Given data
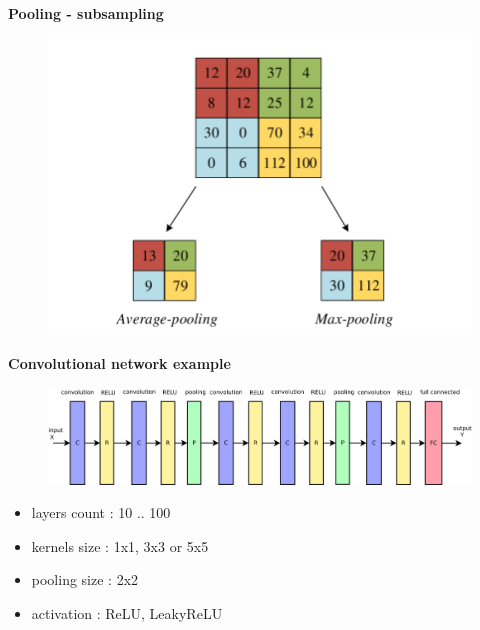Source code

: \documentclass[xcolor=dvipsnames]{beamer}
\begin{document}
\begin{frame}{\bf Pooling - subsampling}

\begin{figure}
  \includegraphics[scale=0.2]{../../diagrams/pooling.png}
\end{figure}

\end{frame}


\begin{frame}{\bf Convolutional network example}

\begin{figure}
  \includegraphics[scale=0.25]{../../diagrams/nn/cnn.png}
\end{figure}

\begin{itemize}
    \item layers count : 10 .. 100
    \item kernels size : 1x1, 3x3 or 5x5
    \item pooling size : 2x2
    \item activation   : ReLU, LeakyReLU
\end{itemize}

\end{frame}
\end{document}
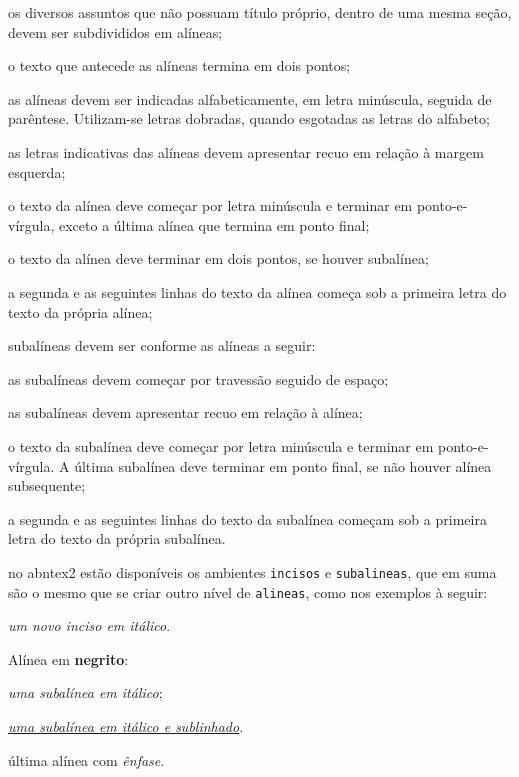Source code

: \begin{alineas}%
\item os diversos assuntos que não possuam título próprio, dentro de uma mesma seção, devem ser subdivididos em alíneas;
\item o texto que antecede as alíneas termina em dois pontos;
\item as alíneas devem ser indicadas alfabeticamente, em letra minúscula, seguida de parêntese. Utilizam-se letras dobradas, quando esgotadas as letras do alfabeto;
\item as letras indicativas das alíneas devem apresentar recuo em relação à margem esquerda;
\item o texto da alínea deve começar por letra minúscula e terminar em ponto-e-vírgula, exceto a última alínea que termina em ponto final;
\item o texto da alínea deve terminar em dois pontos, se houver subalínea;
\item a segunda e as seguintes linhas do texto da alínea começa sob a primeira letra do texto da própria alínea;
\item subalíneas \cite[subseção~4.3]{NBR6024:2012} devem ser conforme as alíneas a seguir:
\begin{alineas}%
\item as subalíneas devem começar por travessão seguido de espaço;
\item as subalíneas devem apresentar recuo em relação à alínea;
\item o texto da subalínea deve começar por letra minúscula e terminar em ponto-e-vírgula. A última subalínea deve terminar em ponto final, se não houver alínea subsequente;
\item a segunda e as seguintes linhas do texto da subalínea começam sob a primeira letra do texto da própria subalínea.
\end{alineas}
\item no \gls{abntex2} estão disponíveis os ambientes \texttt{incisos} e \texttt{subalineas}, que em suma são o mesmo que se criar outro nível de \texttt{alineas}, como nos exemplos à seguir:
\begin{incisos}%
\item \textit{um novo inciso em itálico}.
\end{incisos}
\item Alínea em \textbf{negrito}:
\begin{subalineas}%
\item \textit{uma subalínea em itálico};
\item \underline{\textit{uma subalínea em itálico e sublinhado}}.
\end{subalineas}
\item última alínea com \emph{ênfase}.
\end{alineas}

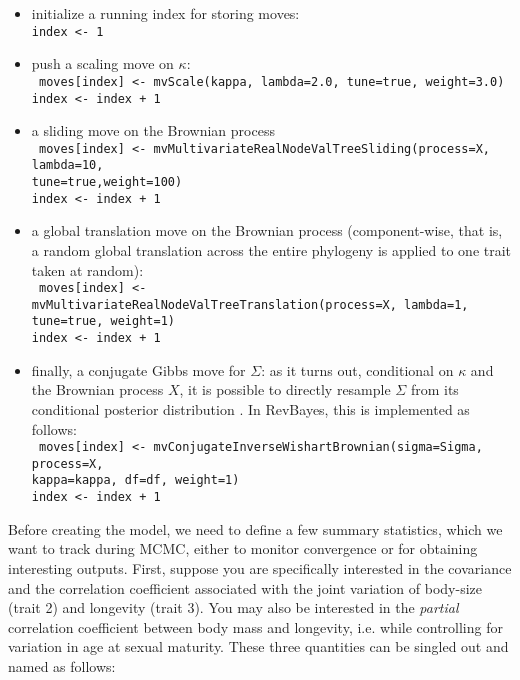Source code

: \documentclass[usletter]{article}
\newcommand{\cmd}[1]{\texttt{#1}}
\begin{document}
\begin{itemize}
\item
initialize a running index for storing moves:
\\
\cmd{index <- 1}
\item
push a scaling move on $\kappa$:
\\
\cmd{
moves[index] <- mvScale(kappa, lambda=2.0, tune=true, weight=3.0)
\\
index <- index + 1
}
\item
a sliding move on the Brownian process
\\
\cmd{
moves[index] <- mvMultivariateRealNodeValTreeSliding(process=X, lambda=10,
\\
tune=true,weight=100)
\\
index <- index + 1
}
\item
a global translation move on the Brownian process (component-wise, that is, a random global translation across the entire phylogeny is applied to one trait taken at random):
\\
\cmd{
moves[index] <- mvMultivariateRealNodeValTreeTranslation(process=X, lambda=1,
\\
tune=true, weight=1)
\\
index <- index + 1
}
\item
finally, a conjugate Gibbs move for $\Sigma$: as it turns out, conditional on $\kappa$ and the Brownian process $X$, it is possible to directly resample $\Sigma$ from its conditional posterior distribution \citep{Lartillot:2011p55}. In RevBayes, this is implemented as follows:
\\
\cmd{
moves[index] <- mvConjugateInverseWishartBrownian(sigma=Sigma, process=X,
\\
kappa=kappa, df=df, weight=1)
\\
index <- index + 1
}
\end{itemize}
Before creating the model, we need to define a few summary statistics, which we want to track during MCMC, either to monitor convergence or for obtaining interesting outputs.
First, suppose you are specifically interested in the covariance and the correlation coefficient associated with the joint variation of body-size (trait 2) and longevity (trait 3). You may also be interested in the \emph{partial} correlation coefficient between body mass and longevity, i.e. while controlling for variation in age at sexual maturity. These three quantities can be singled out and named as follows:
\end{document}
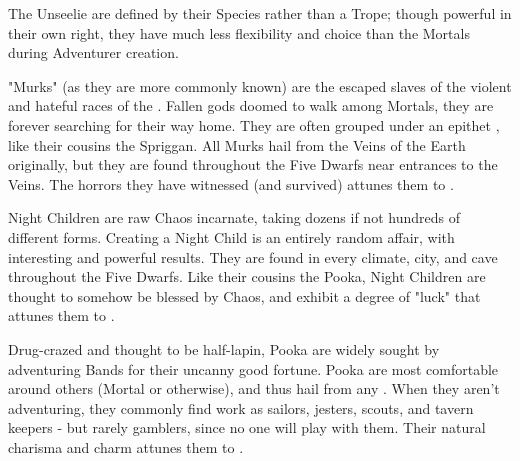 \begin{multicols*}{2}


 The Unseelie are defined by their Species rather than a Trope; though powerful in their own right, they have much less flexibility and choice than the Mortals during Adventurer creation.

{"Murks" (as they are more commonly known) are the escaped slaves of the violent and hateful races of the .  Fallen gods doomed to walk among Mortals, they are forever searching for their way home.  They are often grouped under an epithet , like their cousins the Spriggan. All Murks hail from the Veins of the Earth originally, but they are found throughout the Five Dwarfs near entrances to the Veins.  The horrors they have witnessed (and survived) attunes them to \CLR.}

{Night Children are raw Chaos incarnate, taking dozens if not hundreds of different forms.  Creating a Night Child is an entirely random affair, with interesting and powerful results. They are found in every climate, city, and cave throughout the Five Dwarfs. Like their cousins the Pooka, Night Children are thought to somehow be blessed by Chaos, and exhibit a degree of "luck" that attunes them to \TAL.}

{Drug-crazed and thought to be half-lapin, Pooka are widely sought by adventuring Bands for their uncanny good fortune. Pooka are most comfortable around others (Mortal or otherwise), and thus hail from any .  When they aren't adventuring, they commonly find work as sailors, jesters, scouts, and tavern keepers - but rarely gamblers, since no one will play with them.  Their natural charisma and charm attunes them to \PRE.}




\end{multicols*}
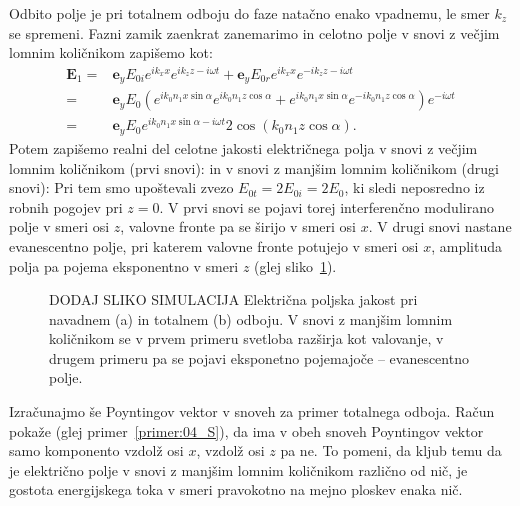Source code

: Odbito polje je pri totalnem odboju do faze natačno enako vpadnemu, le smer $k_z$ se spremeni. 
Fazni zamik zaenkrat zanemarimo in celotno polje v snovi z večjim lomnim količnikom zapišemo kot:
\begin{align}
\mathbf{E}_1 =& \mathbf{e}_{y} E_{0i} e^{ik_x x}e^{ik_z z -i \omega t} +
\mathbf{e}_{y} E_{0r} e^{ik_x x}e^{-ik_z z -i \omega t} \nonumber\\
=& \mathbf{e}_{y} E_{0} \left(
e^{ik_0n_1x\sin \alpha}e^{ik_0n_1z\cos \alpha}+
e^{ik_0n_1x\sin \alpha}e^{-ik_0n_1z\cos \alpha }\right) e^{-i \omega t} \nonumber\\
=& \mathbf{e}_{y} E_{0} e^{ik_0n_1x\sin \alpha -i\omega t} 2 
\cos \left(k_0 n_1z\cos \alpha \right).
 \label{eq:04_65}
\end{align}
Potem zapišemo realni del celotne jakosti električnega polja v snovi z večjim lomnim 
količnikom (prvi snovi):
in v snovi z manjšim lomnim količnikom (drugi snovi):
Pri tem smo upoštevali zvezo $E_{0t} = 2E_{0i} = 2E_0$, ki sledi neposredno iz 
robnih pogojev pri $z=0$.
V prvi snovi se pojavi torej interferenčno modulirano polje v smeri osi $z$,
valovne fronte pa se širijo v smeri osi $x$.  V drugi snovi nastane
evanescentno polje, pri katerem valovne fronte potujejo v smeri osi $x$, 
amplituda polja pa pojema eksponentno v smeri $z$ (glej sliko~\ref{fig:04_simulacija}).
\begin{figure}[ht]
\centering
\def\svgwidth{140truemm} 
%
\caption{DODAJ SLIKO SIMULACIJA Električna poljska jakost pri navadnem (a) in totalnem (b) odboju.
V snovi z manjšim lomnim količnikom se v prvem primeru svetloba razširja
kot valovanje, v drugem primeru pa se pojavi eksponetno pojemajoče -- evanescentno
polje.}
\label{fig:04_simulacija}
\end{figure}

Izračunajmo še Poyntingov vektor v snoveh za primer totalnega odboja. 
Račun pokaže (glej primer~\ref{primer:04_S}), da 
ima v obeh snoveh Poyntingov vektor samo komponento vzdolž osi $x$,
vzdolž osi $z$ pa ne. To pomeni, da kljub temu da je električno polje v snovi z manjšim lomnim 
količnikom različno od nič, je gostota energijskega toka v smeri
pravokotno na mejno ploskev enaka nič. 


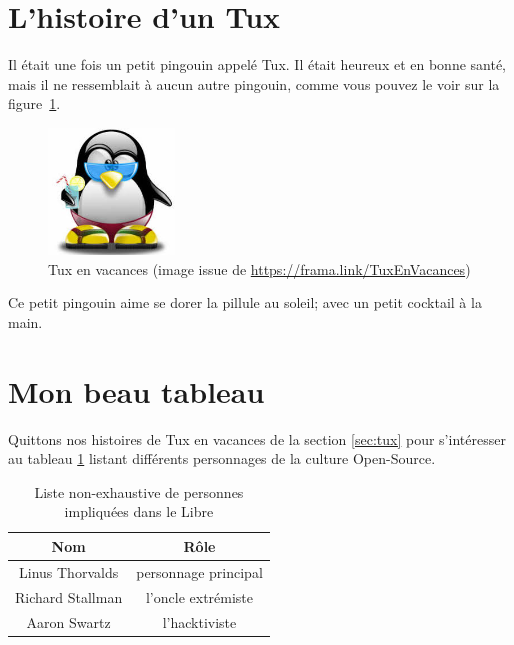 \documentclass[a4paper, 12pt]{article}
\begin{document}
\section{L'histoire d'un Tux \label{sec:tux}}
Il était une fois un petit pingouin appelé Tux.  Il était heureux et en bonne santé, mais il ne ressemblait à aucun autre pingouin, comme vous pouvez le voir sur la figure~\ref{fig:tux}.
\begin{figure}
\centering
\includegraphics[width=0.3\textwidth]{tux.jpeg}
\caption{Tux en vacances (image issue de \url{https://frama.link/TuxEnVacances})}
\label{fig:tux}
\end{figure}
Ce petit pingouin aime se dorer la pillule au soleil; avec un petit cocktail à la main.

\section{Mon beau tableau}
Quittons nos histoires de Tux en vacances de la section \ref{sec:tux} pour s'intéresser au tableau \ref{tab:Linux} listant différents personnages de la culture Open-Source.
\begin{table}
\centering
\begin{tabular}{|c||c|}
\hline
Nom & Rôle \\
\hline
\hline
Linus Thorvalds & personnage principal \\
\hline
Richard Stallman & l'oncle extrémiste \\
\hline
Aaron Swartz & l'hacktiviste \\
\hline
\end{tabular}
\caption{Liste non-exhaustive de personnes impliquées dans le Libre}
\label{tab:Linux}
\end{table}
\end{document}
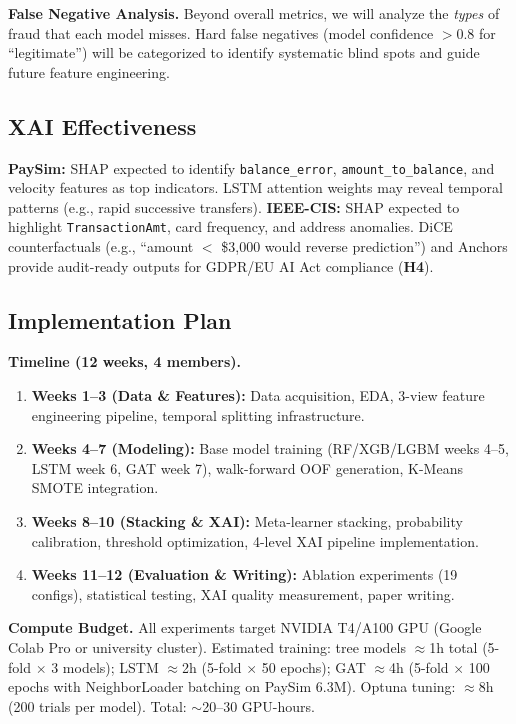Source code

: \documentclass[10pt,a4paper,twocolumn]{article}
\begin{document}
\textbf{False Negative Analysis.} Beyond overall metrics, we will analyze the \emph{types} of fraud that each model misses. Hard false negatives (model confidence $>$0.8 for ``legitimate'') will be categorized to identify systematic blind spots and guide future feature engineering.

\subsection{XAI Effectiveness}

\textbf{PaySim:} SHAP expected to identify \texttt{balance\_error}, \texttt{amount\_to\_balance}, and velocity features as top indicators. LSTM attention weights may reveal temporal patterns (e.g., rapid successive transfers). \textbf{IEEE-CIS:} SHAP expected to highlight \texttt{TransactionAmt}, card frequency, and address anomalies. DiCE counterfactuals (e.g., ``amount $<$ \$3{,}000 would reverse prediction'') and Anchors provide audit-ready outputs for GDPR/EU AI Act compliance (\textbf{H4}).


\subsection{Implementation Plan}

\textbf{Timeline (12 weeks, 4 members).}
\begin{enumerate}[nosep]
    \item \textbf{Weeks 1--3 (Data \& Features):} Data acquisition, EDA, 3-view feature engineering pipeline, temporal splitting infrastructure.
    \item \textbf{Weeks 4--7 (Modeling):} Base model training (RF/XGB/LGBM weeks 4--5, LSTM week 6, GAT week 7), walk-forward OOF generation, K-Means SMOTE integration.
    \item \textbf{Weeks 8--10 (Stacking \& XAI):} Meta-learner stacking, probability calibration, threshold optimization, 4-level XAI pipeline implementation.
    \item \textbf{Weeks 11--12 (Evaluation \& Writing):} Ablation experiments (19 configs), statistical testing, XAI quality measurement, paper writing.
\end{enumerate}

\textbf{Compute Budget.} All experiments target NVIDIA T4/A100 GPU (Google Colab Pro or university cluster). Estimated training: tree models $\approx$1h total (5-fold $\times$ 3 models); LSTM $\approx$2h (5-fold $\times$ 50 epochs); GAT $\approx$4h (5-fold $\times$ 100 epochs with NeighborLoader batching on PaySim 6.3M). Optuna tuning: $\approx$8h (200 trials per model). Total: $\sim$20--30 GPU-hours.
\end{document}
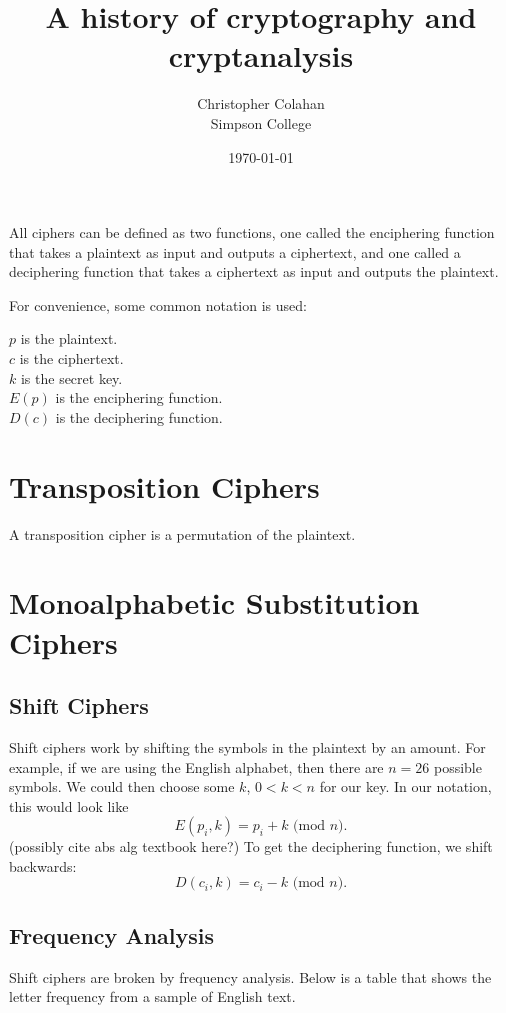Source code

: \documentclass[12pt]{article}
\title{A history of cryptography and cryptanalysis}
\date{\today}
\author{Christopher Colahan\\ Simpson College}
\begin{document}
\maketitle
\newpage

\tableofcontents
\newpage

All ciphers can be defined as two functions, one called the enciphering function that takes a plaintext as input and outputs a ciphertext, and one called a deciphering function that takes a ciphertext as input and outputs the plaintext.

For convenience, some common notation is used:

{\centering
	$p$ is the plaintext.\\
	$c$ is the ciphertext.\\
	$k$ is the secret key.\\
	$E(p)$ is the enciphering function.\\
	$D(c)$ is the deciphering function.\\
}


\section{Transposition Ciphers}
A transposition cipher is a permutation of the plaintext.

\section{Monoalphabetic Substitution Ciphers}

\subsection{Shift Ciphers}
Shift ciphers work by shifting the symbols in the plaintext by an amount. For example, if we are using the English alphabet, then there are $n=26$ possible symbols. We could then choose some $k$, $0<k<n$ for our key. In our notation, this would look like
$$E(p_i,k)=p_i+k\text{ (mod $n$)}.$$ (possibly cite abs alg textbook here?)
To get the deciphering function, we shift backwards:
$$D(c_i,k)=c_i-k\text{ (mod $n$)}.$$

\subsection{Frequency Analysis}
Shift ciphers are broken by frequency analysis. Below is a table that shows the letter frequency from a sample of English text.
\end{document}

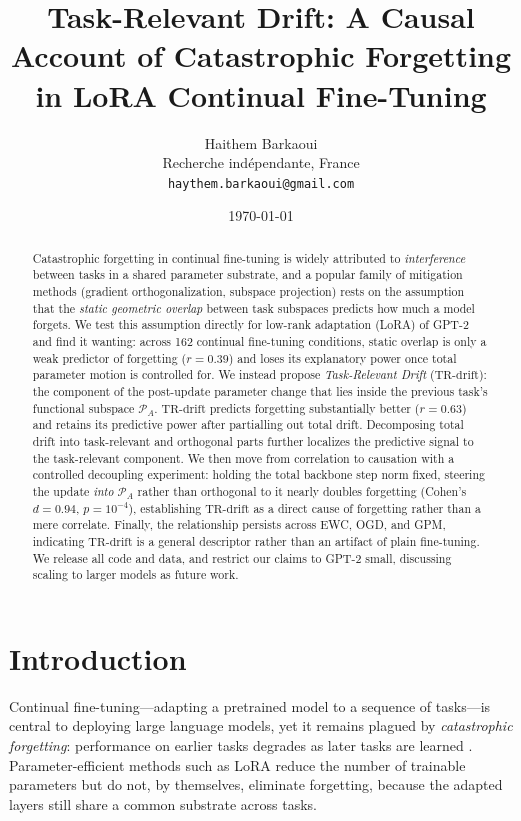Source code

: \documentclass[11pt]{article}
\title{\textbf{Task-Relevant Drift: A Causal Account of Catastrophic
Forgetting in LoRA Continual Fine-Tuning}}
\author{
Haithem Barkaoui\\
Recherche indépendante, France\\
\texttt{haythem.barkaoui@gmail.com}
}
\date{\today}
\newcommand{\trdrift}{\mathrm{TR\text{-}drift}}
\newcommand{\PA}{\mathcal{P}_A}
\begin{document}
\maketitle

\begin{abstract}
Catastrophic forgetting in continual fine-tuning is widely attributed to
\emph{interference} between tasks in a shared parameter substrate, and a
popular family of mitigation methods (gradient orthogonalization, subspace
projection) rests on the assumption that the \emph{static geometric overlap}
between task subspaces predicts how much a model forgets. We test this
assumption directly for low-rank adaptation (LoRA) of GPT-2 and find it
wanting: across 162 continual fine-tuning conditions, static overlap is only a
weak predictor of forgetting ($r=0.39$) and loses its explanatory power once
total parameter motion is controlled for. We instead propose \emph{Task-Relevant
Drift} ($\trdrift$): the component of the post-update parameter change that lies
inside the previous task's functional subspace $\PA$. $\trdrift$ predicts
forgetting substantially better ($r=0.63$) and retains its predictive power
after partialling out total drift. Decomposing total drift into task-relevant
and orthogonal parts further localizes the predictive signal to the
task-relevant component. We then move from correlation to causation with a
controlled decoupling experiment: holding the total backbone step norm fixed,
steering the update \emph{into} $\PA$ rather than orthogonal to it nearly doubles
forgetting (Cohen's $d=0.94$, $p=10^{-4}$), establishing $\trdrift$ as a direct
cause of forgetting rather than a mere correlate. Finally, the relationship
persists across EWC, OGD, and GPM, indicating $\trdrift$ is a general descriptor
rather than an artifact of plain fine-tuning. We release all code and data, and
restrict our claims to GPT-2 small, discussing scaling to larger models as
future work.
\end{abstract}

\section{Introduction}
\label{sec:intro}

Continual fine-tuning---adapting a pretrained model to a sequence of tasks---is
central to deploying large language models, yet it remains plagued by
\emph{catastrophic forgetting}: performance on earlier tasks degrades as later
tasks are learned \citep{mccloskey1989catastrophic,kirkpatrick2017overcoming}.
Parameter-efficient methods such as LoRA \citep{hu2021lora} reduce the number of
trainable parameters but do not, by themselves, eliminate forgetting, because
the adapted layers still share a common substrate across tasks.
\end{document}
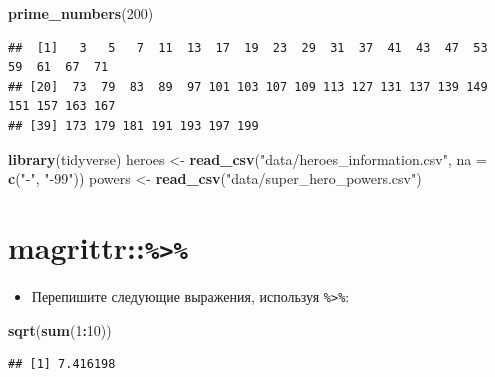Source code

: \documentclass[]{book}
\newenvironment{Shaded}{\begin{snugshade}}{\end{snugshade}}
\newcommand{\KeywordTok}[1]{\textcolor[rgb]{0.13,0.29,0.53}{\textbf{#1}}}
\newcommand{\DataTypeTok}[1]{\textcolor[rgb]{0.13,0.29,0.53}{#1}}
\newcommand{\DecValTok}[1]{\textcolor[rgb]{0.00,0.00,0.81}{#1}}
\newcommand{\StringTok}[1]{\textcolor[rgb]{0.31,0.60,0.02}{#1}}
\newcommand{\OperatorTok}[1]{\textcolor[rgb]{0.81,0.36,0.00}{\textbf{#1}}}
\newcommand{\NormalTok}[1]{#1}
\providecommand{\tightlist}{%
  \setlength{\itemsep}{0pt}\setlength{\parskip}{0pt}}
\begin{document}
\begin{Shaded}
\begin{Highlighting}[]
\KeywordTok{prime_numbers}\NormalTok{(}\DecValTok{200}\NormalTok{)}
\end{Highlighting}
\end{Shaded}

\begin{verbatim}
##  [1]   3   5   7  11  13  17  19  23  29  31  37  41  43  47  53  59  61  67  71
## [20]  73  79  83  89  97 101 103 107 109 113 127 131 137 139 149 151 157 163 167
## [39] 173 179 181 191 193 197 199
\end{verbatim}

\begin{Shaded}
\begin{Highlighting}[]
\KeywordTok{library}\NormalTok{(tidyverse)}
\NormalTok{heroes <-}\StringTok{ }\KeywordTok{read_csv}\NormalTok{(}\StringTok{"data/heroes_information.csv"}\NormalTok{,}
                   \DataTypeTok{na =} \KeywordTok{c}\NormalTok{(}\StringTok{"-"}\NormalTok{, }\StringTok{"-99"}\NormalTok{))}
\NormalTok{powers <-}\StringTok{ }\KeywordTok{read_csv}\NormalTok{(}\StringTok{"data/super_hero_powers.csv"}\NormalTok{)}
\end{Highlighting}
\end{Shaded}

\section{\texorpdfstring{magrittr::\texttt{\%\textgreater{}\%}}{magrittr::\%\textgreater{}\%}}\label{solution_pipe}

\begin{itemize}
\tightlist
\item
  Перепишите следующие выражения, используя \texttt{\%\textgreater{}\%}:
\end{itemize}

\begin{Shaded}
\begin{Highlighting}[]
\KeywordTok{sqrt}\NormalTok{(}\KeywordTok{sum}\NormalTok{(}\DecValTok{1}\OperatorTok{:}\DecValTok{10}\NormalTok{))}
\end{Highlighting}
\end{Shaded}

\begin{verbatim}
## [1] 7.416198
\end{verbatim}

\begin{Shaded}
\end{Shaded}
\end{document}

Exercise objective
Copy every line in the data above that has the string "will" in it.

Finished exercise
{Drug-crazed and thought to be half-lapin, Pooka are widely sought by adventuring Bands for their uncanny good fortune. Pooka are most comfortable around others (Mortal or otherwise), and thus hail from any .  When they aren't adventuring, they commonly find work as sailors, jesters, scouts, and tavern keepers - but rarely gamblers, since no one will play with them.  Their natural charisma and charm attunes them to \PRE.}
\textbf{False Negative Analysis.} Beyond overall metrics, we will analyze the \emph{types} of fraud that each model misses. Hard false negatives (model confidence $>$0.8 for ``legitimate'') will be categorized to identify systematic blind spots and guide future feature engineering.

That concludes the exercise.